I am reading a book on diffusion process and I noticed that there is a concept about semi group approach and I feel unclear about this: what is the domain of the generator $A$? Or how to describe it in a more elementary way?
The infinitesimal generator $A$ is defined as $$A\phi:=\lim_{t\rightarrow 0} \frac{T_t\phi-\phi}{t}$$ for any bounded continuous function $f$ and $t>0$, $$T_tf(x)=\int_{\mathbb{R}^n}f(y)P_t(x,dy),\quad x\in\mathbb{R}^n$$
However, when I try to search about it on google, all I see is abstract algebra which seems to be irrelavent to my question. I appreciate if someone would share some relavent material here.

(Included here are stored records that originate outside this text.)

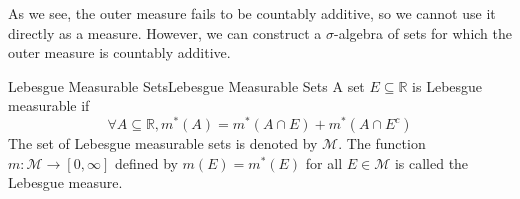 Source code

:\documentclass[../main.tex]{subfiles}
\begin{document}
As we see, the outer measure fails to be countably additive, so we cannot use it directly as a measure. However, we can construct a $\sigma$-algebra of sets for which the outer measure is countably additive.

\begin{definition}{Lebesgue Measurable Sets}{Lebesgue Measurable Sets}
	A set $E \subseteq \mathbb{R}$ is Lebesgue measurable if
	\begin{equation}
	\forall A \subseteq \mathbb{R}, m^*(A) = m^*(A \cap E) + m^*(A \cap E^c)
	\end{equation}
	The set of Lebesgue measurable sets is denoted by $\mathcal{M}$. The function $m: \mathcal{M} \rightarrow [0,\infty ]$ defined by $m(E) = m^*(E)$ for all $E\in \mathcal{M}$ is called the Lebesgue measure.
\end{definition}
\end{document}
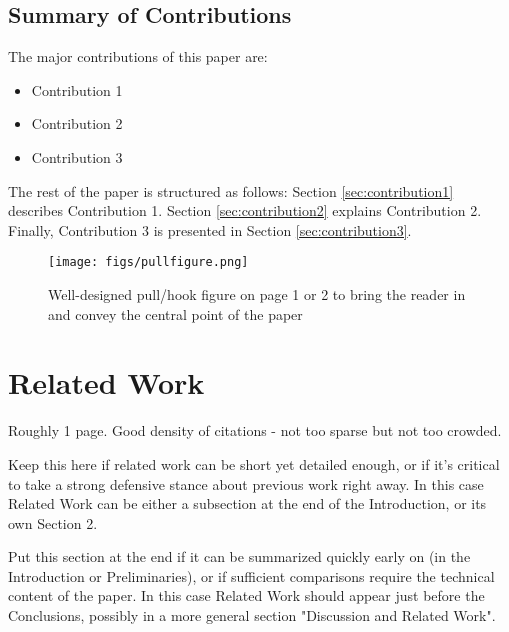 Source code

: \documentclass{article}
\begin{document}
\subsection{Summary of Contributions}
\label{contributionsummary}

The major contributions of this paper are:

\begin{itemize}
    \item Contribution 1
    \item Contribution 2
    \item Contribution 3
\end{itemize}

The rest of the paper is structured as follows: Section \ref{sec:contribution1} describes Contribution 1. Section \ref{sec:contribution2} explains Contribution 2. Finally, Contribution 3 is presented in Section \ref{sec:contribution3}.

\begin{figure}[h]
\centering
\begin{minipage}{0.55\linewidth}
    \centering
    \texttt{[image: figs/pullfigure.png]} 
\end{minipage}
\caption{Well-designed pull/hook figure on page 1 or 2 to bring the reader in and convey the central point of the paper}
\label{fig:system}
\end{figure}


\section{Related Work}
\label{related}

Roughly 1 page. Good density of citations - not too sparse but not too crowded.

Keep this here if related work can be short yet detailed enough, or if it's critical to take a strong defensive stance about previous work right away. In this case Related Work can be either a subsection at the end of the Introduction, or its own Section 2.

Put this section at the end if it can be summarized quickly early on (in the Introduction or Preliminaries), or if sufficient comparisons require the technical content of the paper. In this case Related Work should appear just before the Conclusions, possibly in a more general section "Discussion and Related Work".
\end{document}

Addition: Someone told me that $\left(\overline{\left\{\phi: \phi \in C_{2} \text { with compact support }\right\}},\|\cdot\|_{D(A)}\right)$ with $\|\phi\|_{D(A)}:=\|\phi\|_{C_{0}}+\|A \phi\|_{C_{0}}$ is the domain but unsure of it. $C_2$ is the set of twice continuously differentiable function and $C_0$ is the set of continuous function which is vanishing at infinity.
Does anyone have any idea about it?